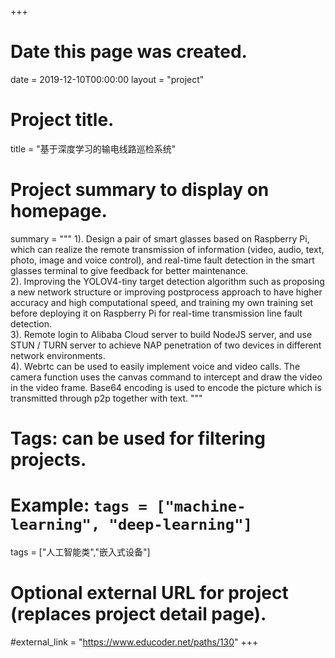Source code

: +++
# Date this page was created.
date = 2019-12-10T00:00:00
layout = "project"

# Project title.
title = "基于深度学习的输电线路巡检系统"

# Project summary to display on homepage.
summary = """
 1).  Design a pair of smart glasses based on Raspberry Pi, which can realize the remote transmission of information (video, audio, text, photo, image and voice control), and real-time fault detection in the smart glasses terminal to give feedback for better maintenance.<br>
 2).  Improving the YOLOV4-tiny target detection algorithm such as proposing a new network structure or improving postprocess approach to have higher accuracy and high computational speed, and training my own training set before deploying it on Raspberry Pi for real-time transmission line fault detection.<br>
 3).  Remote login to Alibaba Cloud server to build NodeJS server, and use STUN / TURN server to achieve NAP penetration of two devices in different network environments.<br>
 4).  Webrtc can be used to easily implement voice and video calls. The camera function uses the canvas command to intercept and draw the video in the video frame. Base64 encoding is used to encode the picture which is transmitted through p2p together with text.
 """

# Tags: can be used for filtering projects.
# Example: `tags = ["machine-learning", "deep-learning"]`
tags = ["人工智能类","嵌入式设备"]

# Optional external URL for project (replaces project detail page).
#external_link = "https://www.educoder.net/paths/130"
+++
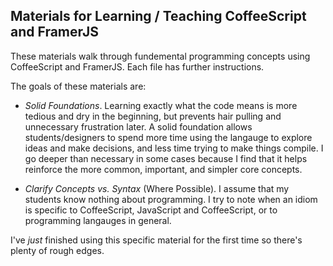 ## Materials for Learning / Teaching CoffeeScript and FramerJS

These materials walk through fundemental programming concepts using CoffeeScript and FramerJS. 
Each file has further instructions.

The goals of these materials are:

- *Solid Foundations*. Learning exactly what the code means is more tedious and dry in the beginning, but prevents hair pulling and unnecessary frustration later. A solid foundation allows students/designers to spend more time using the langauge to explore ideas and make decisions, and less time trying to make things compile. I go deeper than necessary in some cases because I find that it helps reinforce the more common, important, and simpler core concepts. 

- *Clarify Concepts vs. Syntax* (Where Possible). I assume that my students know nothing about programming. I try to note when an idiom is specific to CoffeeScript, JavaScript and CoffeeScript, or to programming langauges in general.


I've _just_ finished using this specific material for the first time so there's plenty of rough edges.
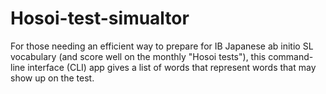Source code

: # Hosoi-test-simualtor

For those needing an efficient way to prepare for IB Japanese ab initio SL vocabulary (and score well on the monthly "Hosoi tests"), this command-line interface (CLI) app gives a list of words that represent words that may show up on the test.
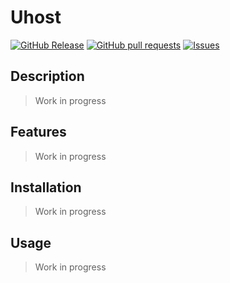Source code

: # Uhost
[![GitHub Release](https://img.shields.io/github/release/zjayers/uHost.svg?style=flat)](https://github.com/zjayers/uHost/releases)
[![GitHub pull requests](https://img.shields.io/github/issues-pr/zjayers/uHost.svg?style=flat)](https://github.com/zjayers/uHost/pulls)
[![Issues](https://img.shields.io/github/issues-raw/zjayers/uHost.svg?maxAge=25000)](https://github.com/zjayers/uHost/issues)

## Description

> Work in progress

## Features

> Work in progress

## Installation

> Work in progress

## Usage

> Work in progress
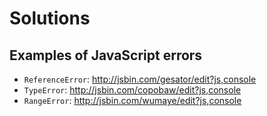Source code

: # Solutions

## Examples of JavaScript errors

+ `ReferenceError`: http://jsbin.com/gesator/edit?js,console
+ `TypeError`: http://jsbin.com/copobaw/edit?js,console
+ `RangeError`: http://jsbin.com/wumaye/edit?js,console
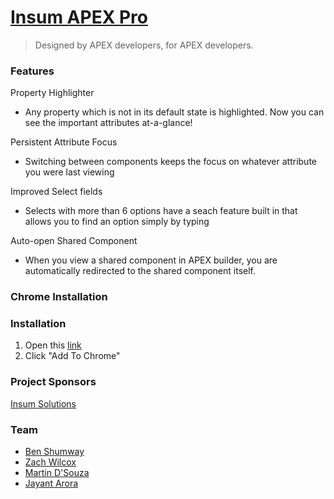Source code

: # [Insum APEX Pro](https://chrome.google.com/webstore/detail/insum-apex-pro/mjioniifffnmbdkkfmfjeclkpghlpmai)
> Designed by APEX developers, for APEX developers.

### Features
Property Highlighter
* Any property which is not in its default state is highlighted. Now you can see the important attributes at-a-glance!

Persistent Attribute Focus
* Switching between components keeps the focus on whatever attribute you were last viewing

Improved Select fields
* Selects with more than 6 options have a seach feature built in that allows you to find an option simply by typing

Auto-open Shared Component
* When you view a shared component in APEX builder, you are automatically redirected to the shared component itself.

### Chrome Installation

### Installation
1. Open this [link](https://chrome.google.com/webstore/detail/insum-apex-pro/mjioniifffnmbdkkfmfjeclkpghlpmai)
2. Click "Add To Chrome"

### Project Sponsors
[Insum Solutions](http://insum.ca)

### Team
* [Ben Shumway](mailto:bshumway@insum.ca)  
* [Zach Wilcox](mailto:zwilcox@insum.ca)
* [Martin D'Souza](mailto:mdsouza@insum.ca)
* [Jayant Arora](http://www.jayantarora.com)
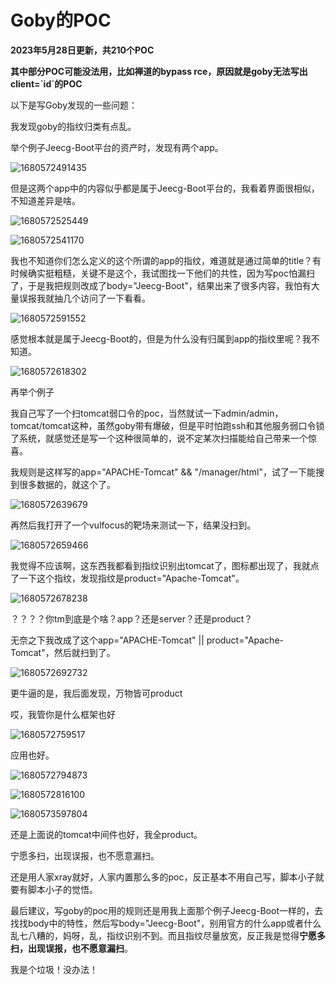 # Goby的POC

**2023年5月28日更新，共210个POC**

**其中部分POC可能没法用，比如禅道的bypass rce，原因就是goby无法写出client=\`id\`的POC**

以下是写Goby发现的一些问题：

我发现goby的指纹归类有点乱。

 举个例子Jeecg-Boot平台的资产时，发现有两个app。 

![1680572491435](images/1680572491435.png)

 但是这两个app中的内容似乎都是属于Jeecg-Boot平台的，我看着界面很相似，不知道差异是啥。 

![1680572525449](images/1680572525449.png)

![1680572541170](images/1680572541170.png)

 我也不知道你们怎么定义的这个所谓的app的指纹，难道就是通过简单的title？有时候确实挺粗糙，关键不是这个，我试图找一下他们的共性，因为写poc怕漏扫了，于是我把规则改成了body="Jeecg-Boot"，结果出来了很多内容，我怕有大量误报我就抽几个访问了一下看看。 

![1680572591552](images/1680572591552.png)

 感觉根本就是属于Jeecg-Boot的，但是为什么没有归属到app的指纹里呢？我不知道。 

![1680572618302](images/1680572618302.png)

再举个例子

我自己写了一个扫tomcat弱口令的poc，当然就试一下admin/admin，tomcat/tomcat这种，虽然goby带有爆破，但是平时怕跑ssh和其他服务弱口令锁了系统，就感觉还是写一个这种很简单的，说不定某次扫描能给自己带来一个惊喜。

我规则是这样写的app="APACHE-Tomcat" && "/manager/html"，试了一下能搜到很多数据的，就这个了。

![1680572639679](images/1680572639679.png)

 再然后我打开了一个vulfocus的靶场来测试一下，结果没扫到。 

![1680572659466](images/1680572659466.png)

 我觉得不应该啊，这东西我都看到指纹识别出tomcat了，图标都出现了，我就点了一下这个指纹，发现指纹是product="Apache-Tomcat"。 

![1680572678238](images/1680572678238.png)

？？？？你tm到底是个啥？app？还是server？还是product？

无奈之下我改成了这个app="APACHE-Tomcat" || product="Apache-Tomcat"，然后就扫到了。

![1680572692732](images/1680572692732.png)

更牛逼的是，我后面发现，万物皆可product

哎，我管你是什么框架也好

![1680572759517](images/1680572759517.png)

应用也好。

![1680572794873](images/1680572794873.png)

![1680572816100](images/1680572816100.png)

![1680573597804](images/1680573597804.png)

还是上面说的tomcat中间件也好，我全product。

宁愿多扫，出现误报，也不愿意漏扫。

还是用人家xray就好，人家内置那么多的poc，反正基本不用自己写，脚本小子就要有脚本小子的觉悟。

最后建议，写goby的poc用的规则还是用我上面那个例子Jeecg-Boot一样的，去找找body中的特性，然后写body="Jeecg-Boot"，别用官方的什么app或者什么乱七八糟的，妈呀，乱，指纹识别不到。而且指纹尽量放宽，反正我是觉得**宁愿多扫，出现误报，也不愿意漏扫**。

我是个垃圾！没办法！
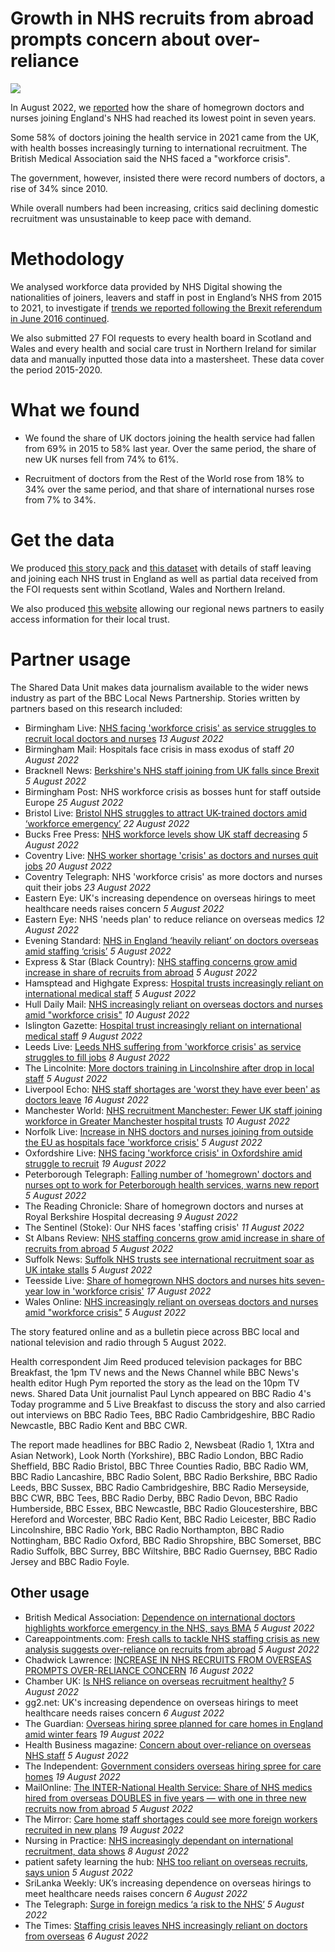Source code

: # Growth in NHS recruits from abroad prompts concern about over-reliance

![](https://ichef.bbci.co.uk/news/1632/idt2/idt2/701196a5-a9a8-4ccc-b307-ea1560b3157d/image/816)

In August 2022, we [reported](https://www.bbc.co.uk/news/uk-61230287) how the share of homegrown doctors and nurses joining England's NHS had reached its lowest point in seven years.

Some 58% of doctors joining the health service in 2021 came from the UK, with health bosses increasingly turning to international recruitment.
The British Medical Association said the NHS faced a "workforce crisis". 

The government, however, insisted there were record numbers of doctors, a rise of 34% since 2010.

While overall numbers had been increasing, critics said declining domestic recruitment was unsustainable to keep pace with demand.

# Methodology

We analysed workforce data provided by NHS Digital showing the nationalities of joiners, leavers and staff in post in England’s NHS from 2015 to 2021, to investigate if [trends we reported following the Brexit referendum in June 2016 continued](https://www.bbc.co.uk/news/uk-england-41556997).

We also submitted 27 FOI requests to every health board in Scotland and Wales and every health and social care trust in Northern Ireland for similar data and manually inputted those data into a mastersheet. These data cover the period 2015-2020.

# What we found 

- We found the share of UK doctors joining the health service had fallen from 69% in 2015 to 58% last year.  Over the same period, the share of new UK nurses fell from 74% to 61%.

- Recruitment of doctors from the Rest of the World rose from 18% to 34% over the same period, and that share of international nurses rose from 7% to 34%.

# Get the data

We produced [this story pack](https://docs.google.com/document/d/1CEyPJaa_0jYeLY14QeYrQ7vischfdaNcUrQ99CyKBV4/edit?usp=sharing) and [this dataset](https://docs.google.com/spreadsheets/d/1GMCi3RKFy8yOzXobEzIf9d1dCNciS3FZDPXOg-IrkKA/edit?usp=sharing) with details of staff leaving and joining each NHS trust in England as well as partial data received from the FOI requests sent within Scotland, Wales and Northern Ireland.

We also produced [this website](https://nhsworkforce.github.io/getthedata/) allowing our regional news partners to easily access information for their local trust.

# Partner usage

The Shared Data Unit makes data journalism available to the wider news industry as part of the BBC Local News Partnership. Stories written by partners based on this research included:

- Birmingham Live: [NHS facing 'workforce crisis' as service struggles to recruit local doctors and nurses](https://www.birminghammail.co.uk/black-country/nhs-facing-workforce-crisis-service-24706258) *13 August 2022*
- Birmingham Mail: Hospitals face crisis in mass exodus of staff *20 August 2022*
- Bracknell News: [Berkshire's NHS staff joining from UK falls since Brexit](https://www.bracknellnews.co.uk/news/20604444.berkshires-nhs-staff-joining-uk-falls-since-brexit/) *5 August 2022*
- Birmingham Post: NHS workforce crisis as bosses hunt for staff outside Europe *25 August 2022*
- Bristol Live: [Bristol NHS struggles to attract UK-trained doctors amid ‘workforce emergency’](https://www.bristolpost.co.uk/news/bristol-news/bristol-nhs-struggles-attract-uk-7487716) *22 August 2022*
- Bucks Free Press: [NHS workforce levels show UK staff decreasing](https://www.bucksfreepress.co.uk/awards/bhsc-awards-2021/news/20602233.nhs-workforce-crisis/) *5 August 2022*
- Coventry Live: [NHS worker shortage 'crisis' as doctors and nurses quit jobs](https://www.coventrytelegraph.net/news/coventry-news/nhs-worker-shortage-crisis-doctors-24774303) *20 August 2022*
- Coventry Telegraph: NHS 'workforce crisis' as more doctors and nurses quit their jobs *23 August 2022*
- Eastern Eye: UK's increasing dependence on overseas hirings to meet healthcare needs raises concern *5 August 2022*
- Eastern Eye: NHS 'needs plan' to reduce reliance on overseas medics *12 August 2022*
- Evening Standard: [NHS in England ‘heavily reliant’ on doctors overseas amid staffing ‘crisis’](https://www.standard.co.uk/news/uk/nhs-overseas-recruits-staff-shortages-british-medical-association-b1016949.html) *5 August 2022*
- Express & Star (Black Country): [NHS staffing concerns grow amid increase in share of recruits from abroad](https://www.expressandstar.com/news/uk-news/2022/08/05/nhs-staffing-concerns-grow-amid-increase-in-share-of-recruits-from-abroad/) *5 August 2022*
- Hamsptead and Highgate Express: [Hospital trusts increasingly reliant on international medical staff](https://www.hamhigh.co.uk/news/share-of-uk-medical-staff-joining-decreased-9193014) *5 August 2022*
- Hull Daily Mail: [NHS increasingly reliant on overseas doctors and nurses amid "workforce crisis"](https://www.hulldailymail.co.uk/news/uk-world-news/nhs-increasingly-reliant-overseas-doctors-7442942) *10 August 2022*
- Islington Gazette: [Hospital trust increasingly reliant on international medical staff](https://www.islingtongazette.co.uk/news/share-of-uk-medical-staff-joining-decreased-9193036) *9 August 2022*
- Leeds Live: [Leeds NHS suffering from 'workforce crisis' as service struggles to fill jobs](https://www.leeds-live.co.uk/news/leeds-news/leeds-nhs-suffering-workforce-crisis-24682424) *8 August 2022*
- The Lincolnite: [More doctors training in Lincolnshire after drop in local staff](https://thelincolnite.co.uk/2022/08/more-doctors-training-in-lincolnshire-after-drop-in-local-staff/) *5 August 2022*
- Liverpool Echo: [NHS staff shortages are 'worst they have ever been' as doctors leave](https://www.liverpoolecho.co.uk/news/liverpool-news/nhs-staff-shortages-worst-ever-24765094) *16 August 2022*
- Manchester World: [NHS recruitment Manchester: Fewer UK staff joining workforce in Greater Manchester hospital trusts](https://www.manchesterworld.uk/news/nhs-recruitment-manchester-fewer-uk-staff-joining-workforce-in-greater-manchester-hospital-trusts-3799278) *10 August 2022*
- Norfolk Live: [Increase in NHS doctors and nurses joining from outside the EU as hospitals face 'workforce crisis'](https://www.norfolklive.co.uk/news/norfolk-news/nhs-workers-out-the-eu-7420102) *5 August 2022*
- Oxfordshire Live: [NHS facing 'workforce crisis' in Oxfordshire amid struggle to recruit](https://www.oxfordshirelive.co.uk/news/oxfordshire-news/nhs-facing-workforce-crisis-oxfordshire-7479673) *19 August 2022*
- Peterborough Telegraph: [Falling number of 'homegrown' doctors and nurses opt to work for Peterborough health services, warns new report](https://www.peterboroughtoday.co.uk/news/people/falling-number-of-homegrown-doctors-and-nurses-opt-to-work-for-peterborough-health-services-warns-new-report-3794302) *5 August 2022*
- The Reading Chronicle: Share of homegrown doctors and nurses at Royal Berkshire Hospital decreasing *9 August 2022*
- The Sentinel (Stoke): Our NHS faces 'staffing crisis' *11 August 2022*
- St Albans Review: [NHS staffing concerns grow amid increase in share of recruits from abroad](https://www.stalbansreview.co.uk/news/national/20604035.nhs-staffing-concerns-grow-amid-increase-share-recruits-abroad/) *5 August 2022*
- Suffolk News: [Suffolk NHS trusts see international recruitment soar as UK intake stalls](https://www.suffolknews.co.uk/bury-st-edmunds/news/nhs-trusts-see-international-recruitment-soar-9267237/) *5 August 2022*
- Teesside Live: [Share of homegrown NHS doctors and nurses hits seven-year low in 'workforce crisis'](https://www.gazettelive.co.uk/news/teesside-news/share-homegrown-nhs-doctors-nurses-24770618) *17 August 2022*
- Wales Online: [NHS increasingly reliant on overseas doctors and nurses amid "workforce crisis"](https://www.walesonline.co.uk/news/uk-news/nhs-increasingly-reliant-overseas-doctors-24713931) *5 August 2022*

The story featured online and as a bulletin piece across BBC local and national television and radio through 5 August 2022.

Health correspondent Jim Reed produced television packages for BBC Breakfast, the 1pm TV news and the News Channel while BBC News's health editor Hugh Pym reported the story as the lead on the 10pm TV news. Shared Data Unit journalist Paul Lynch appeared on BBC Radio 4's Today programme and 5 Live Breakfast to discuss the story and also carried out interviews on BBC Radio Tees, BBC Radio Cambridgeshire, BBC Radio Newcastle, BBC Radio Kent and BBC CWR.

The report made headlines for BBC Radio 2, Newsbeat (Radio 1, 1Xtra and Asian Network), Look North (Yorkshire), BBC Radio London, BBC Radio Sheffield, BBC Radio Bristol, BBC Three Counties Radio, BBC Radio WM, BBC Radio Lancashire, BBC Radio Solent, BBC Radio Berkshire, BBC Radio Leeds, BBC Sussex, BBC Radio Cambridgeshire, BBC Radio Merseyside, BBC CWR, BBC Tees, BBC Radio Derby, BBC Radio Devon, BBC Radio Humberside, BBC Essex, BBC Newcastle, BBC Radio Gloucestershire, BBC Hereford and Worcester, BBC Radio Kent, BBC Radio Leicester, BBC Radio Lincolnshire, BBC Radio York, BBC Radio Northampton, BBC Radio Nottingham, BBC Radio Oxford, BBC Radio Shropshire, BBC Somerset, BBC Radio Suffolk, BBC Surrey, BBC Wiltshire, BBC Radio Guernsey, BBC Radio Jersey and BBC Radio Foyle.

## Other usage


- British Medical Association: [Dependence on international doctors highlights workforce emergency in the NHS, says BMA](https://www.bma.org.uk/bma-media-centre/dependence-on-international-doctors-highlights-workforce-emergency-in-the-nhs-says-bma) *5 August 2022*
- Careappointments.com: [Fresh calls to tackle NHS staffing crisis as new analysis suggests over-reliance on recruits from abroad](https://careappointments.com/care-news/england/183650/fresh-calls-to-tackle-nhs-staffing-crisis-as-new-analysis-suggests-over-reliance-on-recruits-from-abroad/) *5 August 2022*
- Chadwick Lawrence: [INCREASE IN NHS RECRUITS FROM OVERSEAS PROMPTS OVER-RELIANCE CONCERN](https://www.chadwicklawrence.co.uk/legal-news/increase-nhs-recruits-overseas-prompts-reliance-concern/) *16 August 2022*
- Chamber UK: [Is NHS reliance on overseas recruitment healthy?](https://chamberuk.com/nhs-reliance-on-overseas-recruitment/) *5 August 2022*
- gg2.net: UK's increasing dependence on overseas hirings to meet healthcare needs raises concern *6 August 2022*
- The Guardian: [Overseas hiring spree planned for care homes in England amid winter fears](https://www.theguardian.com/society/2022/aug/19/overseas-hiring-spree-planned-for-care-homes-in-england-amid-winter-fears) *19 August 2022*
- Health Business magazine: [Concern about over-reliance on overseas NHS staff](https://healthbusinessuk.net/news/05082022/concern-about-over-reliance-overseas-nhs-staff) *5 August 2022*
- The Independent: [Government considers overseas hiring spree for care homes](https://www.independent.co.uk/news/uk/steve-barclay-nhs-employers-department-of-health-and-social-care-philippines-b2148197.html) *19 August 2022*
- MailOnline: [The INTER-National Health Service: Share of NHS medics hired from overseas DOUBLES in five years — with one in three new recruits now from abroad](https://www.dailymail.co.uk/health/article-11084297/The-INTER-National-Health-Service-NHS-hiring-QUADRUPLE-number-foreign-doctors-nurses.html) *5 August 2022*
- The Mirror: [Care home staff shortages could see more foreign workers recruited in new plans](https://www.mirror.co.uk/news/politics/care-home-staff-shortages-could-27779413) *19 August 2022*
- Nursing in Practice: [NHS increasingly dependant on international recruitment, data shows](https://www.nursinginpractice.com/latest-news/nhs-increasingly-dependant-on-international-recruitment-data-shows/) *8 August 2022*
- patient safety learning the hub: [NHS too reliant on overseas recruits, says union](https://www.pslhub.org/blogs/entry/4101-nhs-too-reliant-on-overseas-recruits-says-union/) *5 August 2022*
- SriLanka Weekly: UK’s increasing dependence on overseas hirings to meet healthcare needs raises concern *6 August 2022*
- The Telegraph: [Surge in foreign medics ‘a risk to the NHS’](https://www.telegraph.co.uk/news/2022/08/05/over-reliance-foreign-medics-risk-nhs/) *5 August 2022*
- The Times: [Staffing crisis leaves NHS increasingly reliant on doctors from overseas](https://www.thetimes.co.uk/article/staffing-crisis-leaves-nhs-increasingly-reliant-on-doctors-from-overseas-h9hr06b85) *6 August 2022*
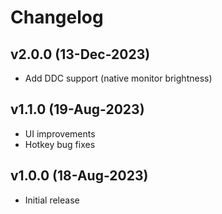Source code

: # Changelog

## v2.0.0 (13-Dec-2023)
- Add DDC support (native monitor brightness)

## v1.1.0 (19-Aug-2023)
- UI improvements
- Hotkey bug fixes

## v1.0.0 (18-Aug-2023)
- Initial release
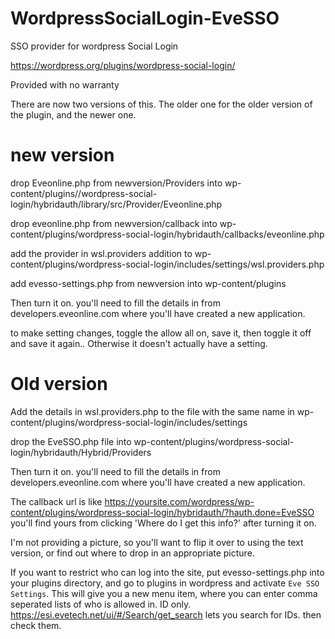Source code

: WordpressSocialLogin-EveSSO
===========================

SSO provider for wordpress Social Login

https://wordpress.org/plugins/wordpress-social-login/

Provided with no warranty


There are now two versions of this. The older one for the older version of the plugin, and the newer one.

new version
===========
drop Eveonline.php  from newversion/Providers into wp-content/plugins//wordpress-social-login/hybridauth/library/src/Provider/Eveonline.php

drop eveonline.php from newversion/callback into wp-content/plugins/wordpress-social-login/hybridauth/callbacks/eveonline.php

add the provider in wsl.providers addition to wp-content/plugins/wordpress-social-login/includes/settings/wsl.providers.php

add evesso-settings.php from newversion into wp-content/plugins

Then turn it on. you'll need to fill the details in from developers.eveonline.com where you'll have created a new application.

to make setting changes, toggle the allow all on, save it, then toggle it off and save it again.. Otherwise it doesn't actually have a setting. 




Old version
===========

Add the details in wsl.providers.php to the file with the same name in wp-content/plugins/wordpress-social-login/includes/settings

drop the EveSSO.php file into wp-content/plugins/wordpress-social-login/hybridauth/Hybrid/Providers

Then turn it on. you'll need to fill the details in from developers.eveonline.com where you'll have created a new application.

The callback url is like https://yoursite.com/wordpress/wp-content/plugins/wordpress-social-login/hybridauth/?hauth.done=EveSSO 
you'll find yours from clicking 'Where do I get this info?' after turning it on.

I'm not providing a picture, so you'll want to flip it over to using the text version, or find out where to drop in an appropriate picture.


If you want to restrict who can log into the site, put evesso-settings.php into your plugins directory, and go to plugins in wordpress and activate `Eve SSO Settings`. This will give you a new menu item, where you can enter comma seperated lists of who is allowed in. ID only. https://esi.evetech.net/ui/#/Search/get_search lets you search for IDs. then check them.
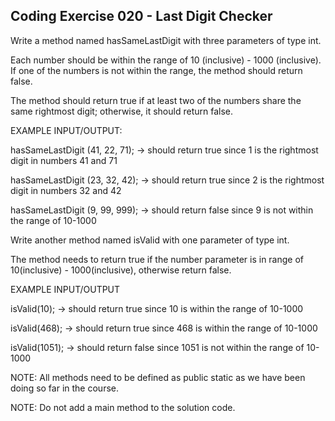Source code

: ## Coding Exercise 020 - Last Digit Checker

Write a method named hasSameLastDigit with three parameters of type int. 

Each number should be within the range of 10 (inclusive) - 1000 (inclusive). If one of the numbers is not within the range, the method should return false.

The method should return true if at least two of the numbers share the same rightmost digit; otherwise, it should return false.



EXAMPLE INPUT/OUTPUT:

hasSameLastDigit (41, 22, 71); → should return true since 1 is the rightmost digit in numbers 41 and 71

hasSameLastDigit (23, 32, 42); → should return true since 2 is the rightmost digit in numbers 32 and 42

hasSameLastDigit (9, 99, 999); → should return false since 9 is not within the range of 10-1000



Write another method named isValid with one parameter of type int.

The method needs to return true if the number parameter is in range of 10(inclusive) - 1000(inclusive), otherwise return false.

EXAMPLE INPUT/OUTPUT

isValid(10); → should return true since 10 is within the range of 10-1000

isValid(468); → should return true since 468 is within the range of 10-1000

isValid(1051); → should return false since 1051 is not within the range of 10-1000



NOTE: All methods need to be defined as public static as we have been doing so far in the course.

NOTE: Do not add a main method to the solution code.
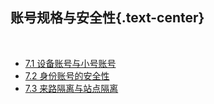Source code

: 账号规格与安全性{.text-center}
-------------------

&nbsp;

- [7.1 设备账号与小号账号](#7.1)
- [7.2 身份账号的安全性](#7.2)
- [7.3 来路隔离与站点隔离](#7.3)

▶ **Prompt**: Return exactly the stretch above whose first line contains "还是上面说的tomcat中间件也好，我全product。" and whose last line contains "# Methodology", and nothing outside it. The pictures should not appear.

▶ **Response box**:
还是上面说的tomcat中间件也好，我全product。

宁愿多扫，出现误报，也不愿意漏扫。

还是用人家xray就好，人家内置那么多的poc，反正基本不用自己写，脚本小子就要有脚本小子的觉悟。

最后建议，写goby的poc用的规则还是用我上面那个例子Jeecg-Boot一样的，去找找body中的特性，然后写body="Jeecg-Boot"，别用官方的什么app或者什么乱七八糟的，妈呀，乱，指纹识别不到。而且指纹尽量放宽，反正我是觉得**宁愿多扫，出现误报，也不愿意漏扫**。

我是个垃圾！没办法！
Source code

: # Growth in NHS recruits from abroad prompts concern about over-reliance

![](https://ichef.bbci.co.uk/news/1632/idt2/idt2/701196a5-a9a8-4ccc-b307-ea1560b3157d/image/816)

In August 2022, we [reported](https://www.bbc.co.uk/news/uk-61230287) how the share of homegrown doctors and nurses joining England's NHS had reached its lowest point in seven years.

Some 58% of doctors joining the health service in 2021 came from the UK, with health bosses increasingly turning to international recruitment.
The British Medical Association said the NHS faced a "workforce crisis". 

The government, however, insisted there were record numbers of doctors, a rise of 34% since 2010.

While overall numbers had been increasing, critics said declining domestic recruitment was unsustainable to keep pace with demand.

# Methodology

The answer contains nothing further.